Of course, there was no men’s title match on Wednesday: champ Finn Bálor was busy competing in the Dusty Rhodes Tag Team Classic. If he hadn’t been—if Bálor had been scheduled to take on Owens or anyone else for the title—I believe NXT would still have given the women the top billing. Coming off their epic theft in Brooklyn, any other card would have been an obvious atrocity. But we won’t see Banks v. Bayley again until Bayley gets the call-up to the main roster, so it will take another storyline, another rivalry, before we get the historic first of women headlining over the men at NXT. (Don’t worry: the men can co-main event.)
Blame it on the buzzy high still lingering from Wednesday’s match, but I believe that occurrence is a matter of when, not if. NXT has been roundly and rightly praised for dedicating screen time and thoughtful storytelling to its female competitors, and the organization easily could have rested on those laurels. Instead, we got an Iron Man match and a main event—and it wasn’t the only women’s match on the card. Recent Japanese arrival Asuka destroyed the nasally, weasel-y Dana Brooke in a great, fast-paced, endlessly entertaining match earlier in the night. The NXT women’s division has a midcard, for crying out loud. The NXT women’s division has jobbers.
And the NXT women’s division has stars. Women’s wrestling! The chants began before the competitors entered the arena, and started up again once Banks and Bayley arrived in the ring. This is awesome! shouted the crowd, before the women had locked anything but eyes. And then the match began, an intricate, echoing contest which is far better watched than read about, so let’s be brief in recapping: Banks scored the first pin off a delightfully heelish sequence: taking Bayley’s handshake only to hurl her to the mat; blocking the referee’s view as she drove her thumb into Bayley’s eye. (And this was before she yelled at a little girl, stole her headband, and made her cry. Watch out, Seth Rollins: Banks is the best bad guy on the roster.)

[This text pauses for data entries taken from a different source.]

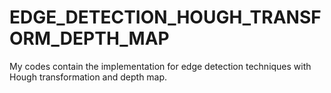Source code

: # EDGE_DETECTION_HOUGH_TRANSFORM_DEPTH_MAP
My codes contain the implementation for edge detection techniques with Hough transformation and depth map.

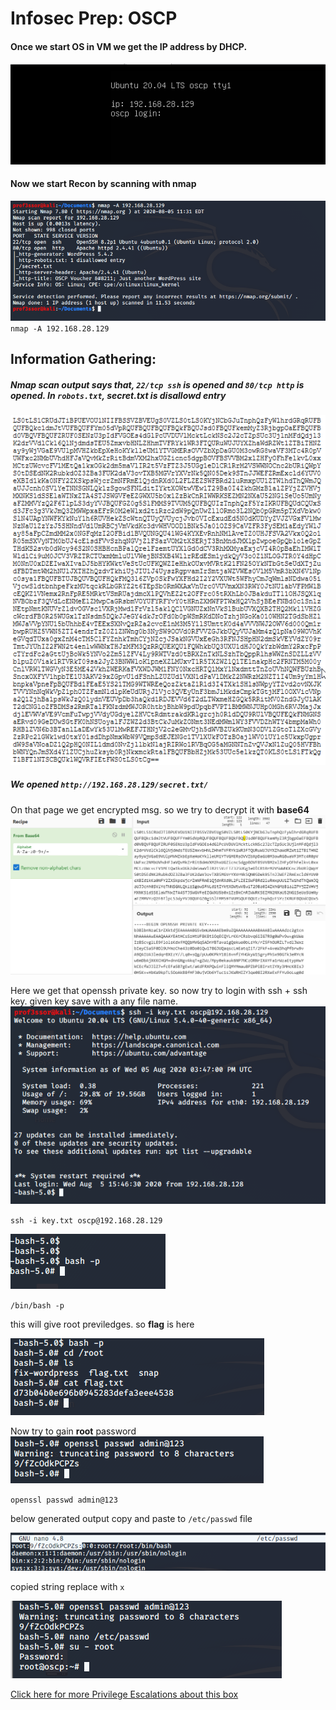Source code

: # Infosec Prep: OSCP
#### Once we start OS in VM we get the IP address by DHCP.
![1](OSCP/1.png)
#### Now we start Recon by scanning with nmap 
![2](OSCP/2.png)
`nmap -A 192.168.28.129`
 ## Information Gathering: 
 ##### Nmap scan output says that, `22/tcp ssh` is opened and `80/tcp http` is opened. In `robots.txt`, secret.txt is disallowd entry
![3](OSCP/3.png)
##### We opened `http://192.168.28.129/secret.txt/`
On that page we get encrypted msg. so we try to decrypt it with **base64**
![4](OSCP/4.png)

Here we get that openssh private key.
so now try to login with ssh + ssh key.
given key save with a any file name.
![5](OSCP/5.png)

`ssh -i key.txt oscp@192.168.28.129`

![6](OSCP/7.png)


`/bin/bash -p`

this will give root previledges. so **flag** is here

![7](OSCP/8.png)

Now try to gain **root** password
![8](OSCP/9.png)

`openssl passwd admin@123`
 
below generated output copy and paste to `/etc/passwd` file

![9](OSCP/10.png)

copied string replace with `x` 

![10](OSCP/11.png)

[Click here for more Privilege Escalations about this box](https://medium.com/@falconspy/infosec-prep-oscp-vulnhubwalkthrough-a09519236025)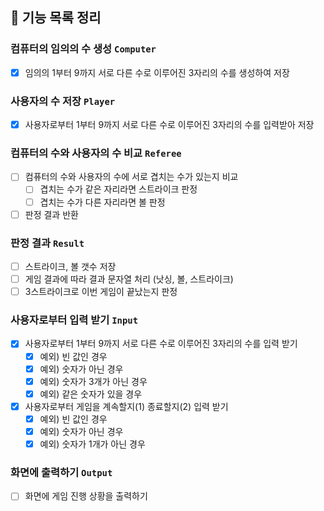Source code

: ## 🚀 기능 목록 정리

### 컴퓨터의 임의의 수 생성 `Computer`

- [x] 임의의 1부터 9까지 서로 다른 수로 이루어진 3자리의 수를 생성하여 저장

### 사용자의 수 저장 `Player`

- [x] 사용자로부터 1부터 9까지 서로 다른 수로 이루어진 3자리의 수를 입력받아 저장

### 컴퓨터의 수와 사용자의 수 비교 `Referee`

- [ ] 컴퓨터의 수와 사용자의 수에 서로 겹치는 수가 있는지 비교
    - [ ] 겹치는 수가 같은 자리라면 스트라이크 판정
    - [ ] 겹치는 수가 다른 자리라면 볼 판정
- [ ] 판정 결과 반환

### 판정 결과 `Result`

- [ ] 스트라이크, 볼 갯수 저장
- [ ] 게임 결과에 따라 결과 문자열 처리 (낫싱, 볼, 스트라이크)
- [ ] 3스트라이크로 이번 게임이 끝났는지 판정

### 사용자로부터 입력 받기 `Input`

- [x] 사용자로부터 1부터 9까지 서로 다른 수로 이루어진 3자리의 수를 입력 받기
    - [x] 예외) 빈 값인 경우
    - [x] 예외) 숫자가 아닌 경우
    - [x] 예외) 숫자가 3개가 아닌 경우
    - [x] 예외) 같은 숫자가 있을 경우
- [x] 사용자로부터 게임을 계속할지(1) 종료할지(2) 입력 받기
    - [x] 예외) 빈 값인 경우
    - [x] 예외) 숫자가 아닌 경우
    - [x] 예외) 숫자가 1개가 아닌 경우

### 화면에 출력하기 `Output`

- [ ] 화면에 게임 진행 상황을 출력하기
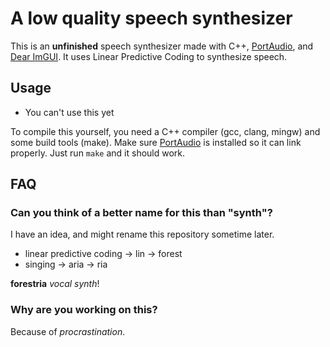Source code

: # A low quality speech synthesizer

This is an **unfinished** speech synthesizer made with C\+\+, [PortAudio](https://www.portaudio.com/), and [Dear ImGUI](https://www.dearimgui.com/). It uses Linear Predictive Coding to synthesize speech.

## Usage

- You can't use this yet

To compile this yourself, you need a C++ compiler (gcc, clang, mingw) and some build tools (make). Make sure [PortAudio](https://www.portaudio.com/) is installed so it can link properly. Just run `make` and it should work.

## FAQ

### Can you think of a better name for this than "synth"?

I have an idea, and might rename this repository sometime later.

- linear predictive coding &rarr; lin &rarr; forest
- singing &rarr; aria &rarr; ria

**forestria** *vocal synth*!

### Why are you working on this?

Because of *procrastination*.

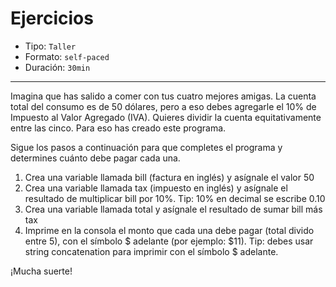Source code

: # Ejercicios

- Tipo: `Taller`
- Formato: `self-paced`
- Duración: `30min`

***

Imagina que has salido a comer con tus cuatro mejores amigas.  La cuenta total
del consumo es de 50 dólares, pero a eso debes agregarle el 10% de Impuesto al
Valor Agregado (IVA).  Quieres dividir la cuenta equitativamente entre las
cinco. Para eso has creado este programa.

Sigue los pasos a continuación para que completes el programa y determines
cuánto debe pagar cada una.

1. Crea una variable llamada bill (factura en inglés) y asígnale el valor 50
2. Crea una variable llamada tax (impuesto en inglés) y asígnale el resultado de
   multiplicar bill por 10%. Tip: 10% en decimal se escribe 0.10
3. Crea una variable llamada total y asígnale el resultado de sumar bill más tax
4. Imprime en la consola el monto que cada una debe pagar (total divido entre
   5), con el símbolo $ adelante (por ejemplo: $11). Tip: debes usar string
   concatenation para imprimir con el símbolo $ adelante.

¡Mucha suerte!
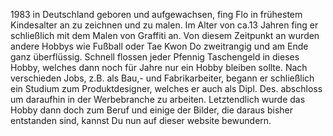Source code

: 1983 in Deutschland geboren und aufgewachsen, fing Flo in frühestem Kindesalter an zu zeichnen und zu malen. Im Alter von ca.13 Jahren fing er schließlich mit dem Malen von Graffiti an.
Von diesem Zeitpunkt an wurden andere Hobbys wie Fußball oder Tae Kwon Do zweitrangig und am Ende ganz überflüssig. Schnell flossen jeder Pfennig Taschengeld in dieses Hobby, welches dann noch für Jahre nur ein Hobby bleiben sollte. 
Nach verschieden Jobs, z.B. als Bau,- und Fabrikarbeiter, begann er schließlich ein Studium zum Produktdesigner, welches er auch als Dipl. Des. abschloss um daraufhin in der Werbebranche zu arbeiten. Letztendlich wurde das Hobby dann doch zum Beruf und einige der Bilder, die daraus bisher entstanden sind, kannst Du nun auf dieser website bewundern.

Bayley earned a point of her own before Banks retaliated with a count-out, preening with her stolen headband while Bayley failed to make it back from a beating outside the ring. But Bayley tied the game with a stolen roll-up and won—as we knew she would, as she had to—with a hard-fought submission maneuver in the match’s final seconds. Iron Woman, the crowd had chanted, as the clock snuck under five minutes, and that’s what Banks and Bayley were, without a doubt: iron women, powerful and shining, soaked in sweat and near tears.